Your assignment
Only the lines of the data holding the string "problem" need to be returned.

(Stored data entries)
::::

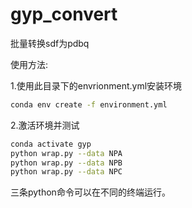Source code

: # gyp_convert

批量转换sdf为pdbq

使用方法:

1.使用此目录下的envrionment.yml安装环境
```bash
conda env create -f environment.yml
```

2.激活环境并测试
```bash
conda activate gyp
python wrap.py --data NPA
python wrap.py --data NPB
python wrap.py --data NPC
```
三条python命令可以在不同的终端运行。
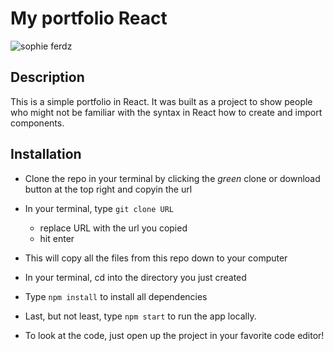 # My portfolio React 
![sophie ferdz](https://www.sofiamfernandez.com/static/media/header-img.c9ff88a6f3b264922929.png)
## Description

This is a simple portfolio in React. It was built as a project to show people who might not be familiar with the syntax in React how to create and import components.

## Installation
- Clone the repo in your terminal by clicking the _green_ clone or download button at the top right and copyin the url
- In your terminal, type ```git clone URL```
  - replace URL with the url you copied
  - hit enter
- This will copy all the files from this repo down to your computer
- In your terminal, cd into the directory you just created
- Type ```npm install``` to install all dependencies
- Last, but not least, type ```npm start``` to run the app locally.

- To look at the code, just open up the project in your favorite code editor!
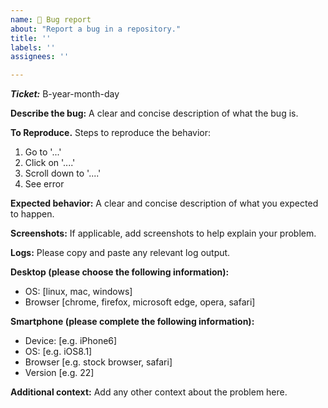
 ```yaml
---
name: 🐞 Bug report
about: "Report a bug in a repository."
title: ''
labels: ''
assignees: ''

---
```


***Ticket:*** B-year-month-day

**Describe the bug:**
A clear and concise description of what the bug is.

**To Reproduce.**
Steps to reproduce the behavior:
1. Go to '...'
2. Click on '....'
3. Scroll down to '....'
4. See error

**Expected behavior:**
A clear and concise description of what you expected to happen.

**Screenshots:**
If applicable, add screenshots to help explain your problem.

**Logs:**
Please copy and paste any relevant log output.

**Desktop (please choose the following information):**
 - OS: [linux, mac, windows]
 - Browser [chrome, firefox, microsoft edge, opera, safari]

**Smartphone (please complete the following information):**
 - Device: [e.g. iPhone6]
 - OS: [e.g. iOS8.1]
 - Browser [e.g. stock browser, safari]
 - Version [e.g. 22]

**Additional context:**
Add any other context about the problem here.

::::

Final answer
If applicable, add screenshots to help explain your problem.
Add any other context about the problem here.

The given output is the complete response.